The rural municipality spans 44.80 km2 of area, with a total population of 10828 according to a 2021 Nepal census.

On March 10, 2017, the Government of Nepal restructured the local level bodies into 753 new local level structures.
The previous Bahaki Thanti, Bachchha, Barachaur, Ranipani, Urampokhara and Saligram VDCs were merged to form Bihadi Rural Municipality.
Bihadi is divided into 6 wards, with Bahaki Thanti declared the administrative center of the rural municipality.

==Demographics==
At the time of the 2011 Nepal census, Bihadi Rural Municipality had a population of 13,409. Of these, 90.0% spoke Nepali, 6.3% Magar, 3.3% Gurung, 0.3% Newar and 0.1% other languages as their first language.
Bihadi Rural Municipality is located in the southern part of Parbat District in Gandaki Province. This rural municipality was established by the decision of the Government of Nepal dated 2073/11/27. This rural municipality is bordered by Mahashila Rural Municipality and Paiyu Rural Municipality in the east, Gulmi District and Baglung District in the west, Baglung District and Phalebas Municipality in the north, and Syangja District and Gulmi District in the south. The total area of this rural municipality is 44.8 sq km. According to the National Census 2078, this rural municipality has a total population of 10,828 including 5,715 females and 5,113 males and a total number of 2,723 families. According to the National Census 2078, the total literacy rate of this rural municipality is 79.7 percent. This rural municipality is made up of 6 former villages. V. S. Bachha, Barrachaur, Ranipani, Bahakithanti, Urampokhara, Shaligram. The center of this rural municipality is located in Bahakithanti, Ward No. 4 of Bihadi Rural Municipality.

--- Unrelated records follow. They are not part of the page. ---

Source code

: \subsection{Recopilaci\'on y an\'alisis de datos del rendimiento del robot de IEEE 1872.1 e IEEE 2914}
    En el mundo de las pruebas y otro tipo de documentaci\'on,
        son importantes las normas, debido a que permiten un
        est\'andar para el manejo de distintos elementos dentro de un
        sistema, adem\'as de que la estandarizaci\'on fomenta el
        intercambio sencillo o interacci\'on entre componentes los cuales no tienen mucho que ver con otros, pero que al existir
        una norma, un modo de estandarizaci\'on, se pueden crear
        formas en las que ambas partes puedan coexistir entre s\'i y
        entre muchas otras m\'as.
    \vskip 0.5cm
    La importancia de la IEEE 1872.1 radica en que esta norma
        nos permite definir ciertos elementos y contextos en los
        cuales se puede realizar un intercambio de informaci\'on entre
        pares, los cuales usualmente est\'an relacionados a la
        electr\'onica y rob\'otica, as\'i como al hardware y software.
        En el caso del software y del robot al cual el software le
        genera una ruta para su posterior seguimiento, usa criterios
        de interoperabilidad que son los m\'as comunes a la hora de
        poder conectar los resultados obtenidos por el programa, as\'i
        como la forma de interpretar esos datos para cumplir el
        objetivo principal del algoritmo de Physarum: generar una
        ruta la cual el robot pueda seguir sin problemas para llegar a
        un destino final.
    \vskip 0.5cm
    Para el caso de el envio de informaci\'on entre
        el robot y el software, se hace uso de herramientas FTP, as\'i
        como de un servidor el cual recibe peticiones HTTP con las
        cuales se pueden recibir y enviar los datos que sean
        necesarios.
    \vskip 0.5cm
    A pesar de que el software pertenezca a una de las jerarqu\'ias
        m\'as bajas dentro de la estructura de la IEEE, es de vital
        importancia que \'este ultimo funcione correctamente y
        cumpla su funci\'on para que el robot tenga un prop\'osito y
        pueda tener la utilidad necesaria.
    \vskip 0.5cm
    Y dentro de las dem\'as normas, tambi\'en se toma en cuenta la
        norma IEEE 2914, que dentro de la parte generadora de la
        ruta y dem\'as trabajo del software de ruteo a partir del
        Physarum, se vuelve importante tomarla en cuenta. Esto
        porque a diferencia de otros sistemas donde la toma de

Important tourist attractions in this rural municipality include Shaligram Rock, Bacheshwor Temple, Shivpuri Dham, Chapakot Temple, Luringkot Temple, Sheetal Cave, Ranipani Cave, Bhanjyang Devi Temple, etc.

In terms of ethnicity/caste, 42.3% were Hill Brahmin, 10.4% Chhetri, 10.4% Magar, 9.7% Sarki, 6.7% Kami, 5.7% Damai/Dholi, 3.6% Gurung, 3.3% Sanyasi/Dasnami 2.7% Newar and 5.2% others.

In terms of religion, 90.8% were Hindu, 8.8% Buddhist, 0.2% Muslim, 0.1% Christian and 0.1% others.